Frameworks contribute to action by encouraging performance. Most of the time, performance is conscious, self-directed, and improvised. Liz introduced the story of modal jazz as a background to reinforce this. Modal jazz is a framework that makes a distinct departure from the classical approach to music where everything is rigidly documented - down to every last note, even the emphasis on the way each note is played - and there is no room for improvisation or interpretation. It departs from bebop in emphasizing a different kind of template for improvisation. Where previously, jazz musicians were expected to stick to the repeating chord progressions of the prescribed composition in their solos, modal jazz substituted musical modes instead of chords, freeing players from the restriction of having to jump between the same important notes over and over again. By restricting players to a scale, modal jazz freed them to play any notes they wanted within the scale, allowing them to create much more innovative melodies than were previously possible. As designers, we can learn from looking at modal jazz as a framework, and considering how to create structures on the web that allow users to improvise.
But what exactly is improvisation?
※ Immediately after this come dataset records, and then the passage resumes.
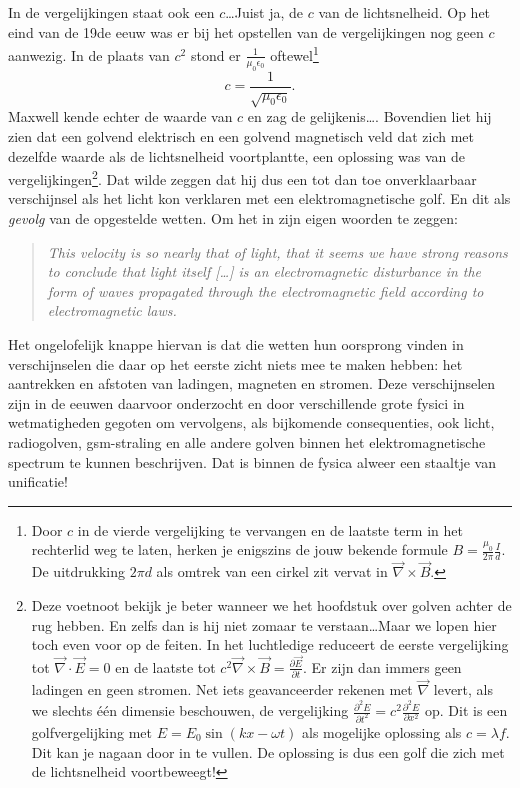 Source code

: \documentclass{ximera}
\begin{document}
	In de vergelijkingen staat ook een $c$\ldots Juist ja, de $c$ van de lichtsnelheid. Op het eind van de 19de eeuw was er bij het opstellen van de vergelijkingen nog geen $c$ aanwezig. In de plaats van $c^2$ stond er $\frac{1}{\mu_0\epsilon_0}$ oftewel\footnote{Door $c$ in de vierde vergelijking te vervangen en de laatste term in het rechterlid weg te laten, herken je enigszins de jouw bekende formule $B=\frac{\mu_0}{2\pi}\frac{I}{d}$. De uitdrukking $2\pi d$ als omtrek van een cirkel zit vervat in $\vec{\nabla}\times\vec{B}$.}
	\begin{equation}
		c=\frac{1}{\sqrt{\mu_0\epsilon_0}}.
	\end{equation}
	Maxwell kende echter de waarde van $c$ en zag de gelijkenis\ldots. Bovendien liet hij zien dat een golvend elektrisch en een golvend magnetisch veld dat zich met dezelfde waarde als de lichtsnelheid voortplantte, een oplossing was van de vergelijkingen\footnote{Deze voetnoot bekijk je beter wanneer we het hoofdstuk over golven achter de rug hebben. En zelfs dan is hij niet zomaar te verstaan\ldots Maar we lopen hier toch even voor op de feiten. In het luchtledige reduceert de eerste vergelijking tot $\vec{\nabla}\cdot\vec{E}=0$ en de laatste tot $c^2\vec{\nabla}\times\vec{B}=\frac{\partial\vec{E}}{\partial t}$. Er zijn dan immers geen ladingen en geen stromen. Net iets geavanceerder rekenen met $\vec{\nabla}$ levert, als we slechts \'e\'en dimensie beschouwen, de vergelijking $\frac{\partial^2E}{\partial t^2}=c^2\frac{\partial^2E}{\partial x^2}$ op. Dit is een golfvergelijking met $E=E_0\sin(kx -\omega t)$ als mogelijke oplossing als $c=\lambda f$. Dit kan je nagaan door in te vullen. De oplossing is dus een golf die zich met de lichtsnelheid voortbeweegt!}. Dat wilde zeggen dat hij dus een tot dan toe onverklaarbaar verschijnsel als het licht kon verklaren met een elektromagnetische golf. En dit als \emph{gevolg} van de opgestelde wetten. Om het in zijn eigen woorden te zeggen:
	\begin{quotation}
	\emph{This velocity is so nearly that of light, that it seems we have strong reasons to conclude that light itself [\ldots] is an electromagnetic disturbance in the form of waves propagated through the electromagnetic field according to electromagnetic laws.}
	\end{quotation}
	Het ongelofelijk knappe hiervan is dat die wetten hun oorsprong vinden in verschijnselen die daar op het eerste zicht niets mee te maken hebben: het aantrekken en afstoten van ladingen, magneten en stromen. Deze verschijnselen zijn in de eeuwen daarvoor onderzocht en door verschillende grote fysici in wetmatigheden gegoten om vervolgens, als bijkomende consequenties, ook licht, radiogolven, gsm-straling en alle andere golven binnen het elektromagnetische spectrum te kunnen beschrijven. Dat is binnen de fysica alweer een staaltje van unificatie!
	
	
\end{document}
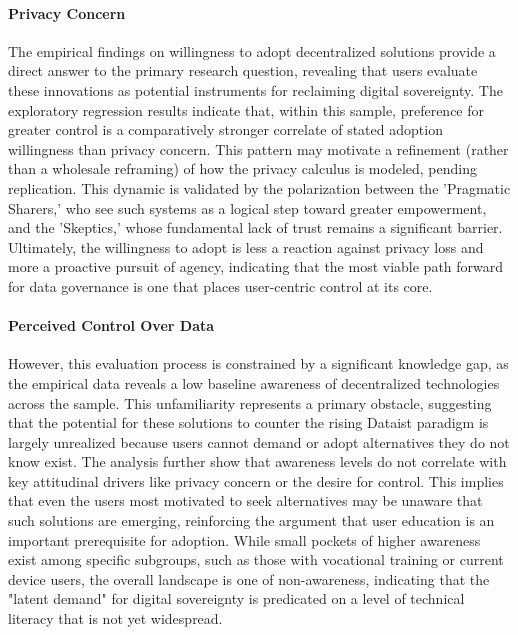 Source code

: 	\paragraph{Privacy Concern}
	The empirical findings on willingness to adopt decentralized solutions provide a direct answer to the primary research question, revealing that users evaluate these innovations as potential instruments for reclaiming digital sovereignty. The exploratory regression results indicate that, within this sample, preference for greater control is a comparatively stronger correlate of stated adoption willingness than privacy concern. This pattern may motivate a refinement (rather than a wholesale reframing) of how the privacy calculus is modeled, pending replication. This dynamic is validated by the polarization between the 'Pragmatic Sharers,' who see such systems as a logical step toward greater empowerment, and the 'Skeptics,' whose fundamental lack of trust remains a significant barrier. Ultimately, the willingness to adopt is less a reaction against privacy loss and more a proactive pursuit of agency, indicating that the most viable path forward for data governance is one that places user-centric control at its core.

	\paragraph{Perceived Control Over Data}
	However, this evaluation process is constrained by a significant knowledge gap, as the empirical data reveals a low baseline awareness of decentralized technologies across the sample. This unfamiliarity represents a primary obstacle, suggesting that the potential for these solutions to counter the rising Dataist paradigm is largely unrealized because users cannot demand or adopt alternatives they do not know exist. The analysis further show that awareness levels do not correlate with key attitudinal drivers like privacy concern or the desire for control. This implies that even the users most motivated to seek alternatives may be unaware that such solutions are emerging, reinforcing the argument that user education is an important prerequisite for adoption. While small pockets of higher awareness exist among specific subgroups, such as those with vocational training or current device users, the overall landscape is one of non-awareness, indicating that the "latent demand" for digital sovereignty is predicated on a level of technical literacy that is not yet widespread.

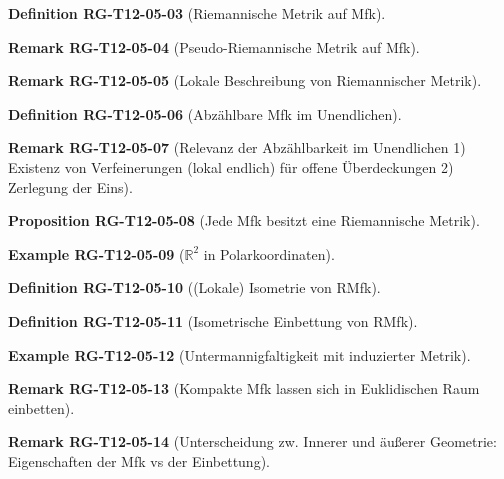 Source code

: \documentclass[10pt, letterpaper]{article}
\newcommand{\R}{\mathbb{R}}
\newcommand{\CustomHeading}[3]{%
  \par\medskip\noindent%
  \textbf{#1 #2} \textnormal{(#3)}.\enskip%
}
\newenvironment{DEF}[2]{\CustomHeading{Definition}{#1}{#2}}{}
\newenvironment{PROP}[2]{\CustomHeading{Proposition}{#1}{#2}}{}
\newenvironment{REM}[2]{\CustomHeading{Remark}{#1}{#2}}{}
\newenvironment{EXA}[2]{\CustomHeading{Example}{#1}{#2}}{}
\begin{document}
\begin{DEF}{RG-T12-05-03}{Riemannische Metrik auf Mfk}
\end{DEF}

\begin{REM}{RG-T12-05-04}{Pseudo-Riemannische Metrik auf Mfk}
\end{REM}

\begin{REM}{RG-T12-05-05}{Lokale Beschreibung von Riemannischer Metrik}
\end{REM}

\begin{DEF}{RG-T12-05-06}{Abzählbare Mfk im Unendlichen}
\end{DEF}

\begin{REM}{RG-T12-05-07}{Relevanz der Abzählbarkeit im Unendlichen
1) Existenz von Verfeinerungen (lokal endlich) für offene Überdeckungen
2) Zerlegung der Eins}
\end{REM}

\begin{PROP}{RG-T12-05-08}{Jede Mfk besitzt eine Riemannische Metrik}
\end{PROP}

\begin{EXA}{RG-T12-05-09}{$\R^2$ in Polarkoordinaten}
\end{EXA}

\begin{DEF}{RG-T12-05-10}{(Lokale) Isometrie von RMfk}
\end{DEF}

\begin{DEF}{RG-T12-05-11}{Isometrische Einbettung von RMfk}
\end{DEF}

\begin{EXA}{RG-T12-05-12}{Untermannigfaltigkeit mit induzierter Metrik}
\end{EXA}

\begin{REM}{RG-T12-05-13}{Kompakte Mfk lassen sich in Euklidischen Raum einbetten}
\end{REM}

\begin{REM}{RG-T12-05-14}{Unterscheidung zw. Innerer und äußerer Geometrie: Eigenschaften der Mfk vs der Einbettung}
\end{REM}
\end{document}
In modal jazz, it is a spontaneously created melody based on a musical scale, within the boundaries of which, musicians can go virtually anywhere. However, improvisation in free jazz goes much further, so far in fact, that musical scales are discarded altogether. But what happens when we discard the framework altogether (in this case, the framework is tonality based on a harmonic mathematical series)? It's pretty obvious if I played Miles Davis' Kind of Blue and Albert Ayler's Spiritual Unity to my mother, which one she would demand that I turned the volume down on first! Although the roots of free jazz can be traced back to the 1940's, its emergence in the 1960's was largely due to the fact that there were solid and popular existing traditions already in place for how to play jazz. So the very existence of the frameworks is actually a major shaping influence on those who try to push beyond them.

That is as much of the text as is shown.